KNOXVILLE, Tennessee — A Knox County commissioner is pitching the idea of the county buying the distressed Knoxville Center mall and related big-box properties as the future home of government, including courts and school system administrative offices.
Seventh District Commissioner Charles Busler's resolution asked Mayor Glenn Jacobs to "explore the possibility of purchasing the Knoxville Center mall property" for the switch. Most county offices are in the City County Building downtown.
Busler said his idea includes the so-called big-box properties at the mall such as the former Sears, Belk and Dillard's. To make his idea work, Knox County would have to acquire those separately owned parcels. One just sold in February, records show.
Those sites have title to some of the hundreds of parking spaces at the nearly 1-million-square-foot mall north of Interstate 640, records show.
Busler's idea is big, and it comes with big challenges. It also conflicts directly with a project two Knox County mayors and staff members have been working on for two years.
"I’m just looking for the future," Busler said. "Think about how good that would be for the Knox County taxpayers."
Mayor Glenn Jacobs was skeptical, raising several problem points.
During the Dec. 9 County Commission Work Session, he said he thinks the old mall property should stay in the private sector.

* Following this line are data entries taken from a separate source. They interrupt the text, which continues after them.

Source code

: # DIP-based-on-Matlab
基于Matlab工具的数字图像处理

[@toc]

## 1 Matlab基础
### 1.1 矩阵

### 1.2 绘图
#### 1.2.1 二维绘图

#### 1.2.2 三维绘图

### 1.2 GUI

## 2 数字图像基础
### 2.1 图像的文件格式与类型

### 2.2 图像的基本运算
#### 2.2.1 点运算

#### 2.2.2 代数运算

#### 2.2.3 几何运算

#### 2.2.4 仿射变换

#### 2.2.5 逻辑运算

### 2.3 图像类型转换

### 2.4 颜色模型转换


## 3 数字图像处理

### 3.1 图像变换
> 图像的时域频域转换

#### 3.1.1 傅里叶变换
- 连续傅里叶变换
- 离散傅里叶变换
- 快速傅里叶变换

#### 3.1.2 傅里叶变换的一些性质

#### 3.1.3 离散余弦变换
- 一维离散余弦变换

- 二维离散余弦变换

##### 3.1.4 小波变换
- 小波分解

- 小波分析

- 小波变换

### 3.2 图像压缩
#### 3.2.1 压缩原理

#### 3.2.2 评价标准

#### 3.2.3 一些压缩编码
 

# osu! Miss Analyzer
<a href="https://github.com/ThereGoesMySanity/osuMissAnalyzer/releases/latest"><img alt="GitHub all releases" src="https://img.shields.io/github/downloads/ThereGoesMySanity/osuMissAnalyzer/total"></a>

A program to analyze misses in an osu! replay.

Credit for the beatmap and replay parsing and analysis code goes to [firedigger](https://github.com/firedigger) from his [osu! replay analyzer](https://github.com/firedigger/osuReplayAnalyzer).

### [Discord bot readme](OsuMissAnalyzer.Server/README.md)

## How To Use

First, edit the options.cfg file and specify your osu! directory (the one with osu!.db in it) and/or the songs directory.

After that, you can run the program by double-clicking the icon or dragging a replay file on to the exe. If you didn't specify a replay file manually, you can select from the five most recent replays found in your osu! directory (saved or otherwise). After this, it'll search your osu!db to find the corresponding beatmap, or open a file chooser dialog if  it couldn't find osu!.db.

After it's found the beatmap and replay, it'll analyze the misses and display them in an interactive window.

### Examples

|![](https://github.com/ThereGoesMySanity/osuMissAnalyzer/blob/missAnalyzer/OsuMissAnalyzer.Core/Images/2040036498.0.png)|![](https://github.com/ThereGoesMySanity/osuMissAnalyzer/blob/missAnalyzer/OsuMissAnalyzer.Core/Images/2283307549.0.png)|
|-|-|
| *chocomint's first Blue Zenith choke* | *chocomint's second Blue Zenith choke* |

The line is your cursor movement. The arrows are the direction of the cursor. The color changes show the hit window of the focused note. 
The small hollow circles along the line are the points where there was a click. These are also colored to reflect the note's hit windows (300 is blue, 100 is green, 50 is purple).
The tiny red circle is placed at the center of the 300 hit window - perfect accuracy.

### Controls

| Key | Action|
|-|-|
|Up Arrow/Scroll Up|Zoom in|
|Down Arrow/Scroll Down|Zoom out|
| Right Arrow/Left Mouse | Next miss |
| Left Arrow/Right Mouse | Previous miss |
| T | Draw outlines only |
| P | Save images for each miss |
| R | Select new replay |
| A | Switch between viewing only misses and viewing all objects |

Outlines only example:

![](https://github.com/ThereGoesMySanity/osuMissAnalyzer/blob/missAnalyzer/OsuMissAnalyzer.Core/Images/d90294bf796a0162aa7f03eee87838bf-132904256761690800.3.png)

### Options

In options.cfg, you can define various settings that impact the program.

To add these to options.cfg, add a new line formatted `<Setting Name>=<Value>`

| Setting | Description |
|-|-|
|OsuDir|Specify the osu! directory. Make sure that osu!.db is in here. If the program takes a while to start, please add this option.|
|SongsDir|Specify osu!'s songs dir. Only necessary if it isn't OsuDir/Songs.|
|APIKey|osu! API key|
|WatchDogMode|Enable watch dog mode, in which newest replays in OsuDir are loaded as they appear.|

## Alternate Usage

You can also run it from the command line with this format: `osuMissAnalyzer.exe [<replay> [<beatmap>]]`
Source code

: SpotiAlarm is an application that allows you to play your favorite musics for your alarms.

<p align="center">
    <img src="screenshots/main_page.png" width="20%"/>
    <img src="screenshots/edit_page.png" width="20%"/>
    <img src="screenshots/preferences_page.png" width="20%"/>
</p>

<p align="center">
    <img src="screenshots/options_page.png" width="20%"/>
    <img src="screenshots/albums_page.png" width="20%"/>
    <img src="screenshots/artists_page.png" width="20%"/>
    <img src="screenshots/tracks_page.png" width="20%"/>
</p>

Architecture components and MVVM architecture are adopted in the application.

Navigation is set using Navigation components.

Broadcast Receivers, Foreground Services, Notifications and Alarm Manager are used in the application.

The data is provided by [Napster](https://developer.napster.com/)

Other leaders objected to the idea of putting the property in public hands, saying it would be too expensive using tax dollars to retrofit the building.
"I think to spend time and resources when we know we have real issues in the county that need real attention and real money and resources... frankly, I think it's a waste of time and effort right now," commissioner Larsen Jay said.
The commission voted to to see how much it would cost for a study on how the mall property could be used or redeveloped in the future.
Idea raises many questions
Busler's vision echoes points raised by Knoxville Focus publisher Steve Hunley in a column last month. Hunley also opposes the county moving the school system to the long vacant TVA Tower East as Jacobs and his staff are proposing.
Busler is critical of that idea and said he has many questions about it.
County finance officials estimate it'd cost at least $10 million to buy the bulk of the Knoxville Center mall site.
It opened in 1984. It has been losing tenants for years. Mall ownership announced in late October they would be closing it to reassess its future.
Busler estimates it would cost $20 million to $30 million to buy the properties. It would require design and renovation work.
Assuming the county could buy all the necessary mall area properties and their associated parking, that means the public could have plenty of free parking while conducting their business. Drivers who have to go to the City County Building on Main Street now usually have to pay to find a space downtown.
The move would also shorten the trip that Sheriff's Office personnel must make to transport prisoners back and forth to court. The main detention center is in East Knox County on Maloneyville Road. Some prisoners, however, remain at the City County Building.
Busler said the move would allow the school system to consolidate all its administrative and support properties into one site. It would negate Jacobs' proposed easement deal to move to the TVA Tower East starting next year.
In addition to county offices, Busler's idea affects the criminal and civil courts, judges, the Register of Deeds Office, the Trustee's Office, the Knox County Sheriff's Office, inmates held in the lower jail levels, and dozens of city of Knoxville offices, to name some of the many.
He concedes it could take up to eight or 10 years to complete.
The commissioner suggests the City County Building, overlooking Fort Loudoun Lake, could go back on the tax rolls for private purchase. That's assuming everyone including the city and the District Attorney General's Office moved out as well.
He said consolidating school and county offices would put other county properties back on the tax rolls.
It would, however, take Knoxville Center and its related big-box stores off the rolls.
He thinks consolidating government offices at the old mall would boost commercial development in the surrounding area. Businesses would want to locate near the old mall, he said.
"If we just leave it set right there, we're going to have a depressed area," he said.
Busler said he hasn't had time to talk with Jacobs about his idea.
The mayor, however, was doubtful. It took two years to finalize a proposed move of Knox County Schools' administrative offices to the TVA tower, he said. Putting together the kind of deal Busler is proposing would likely take much longer, he said.
The mayor also said officials can't overlook the fact that the city would have to move out of the City County Building as well. That itself raises multiple questions, assuming the city would even be agreeable, he said.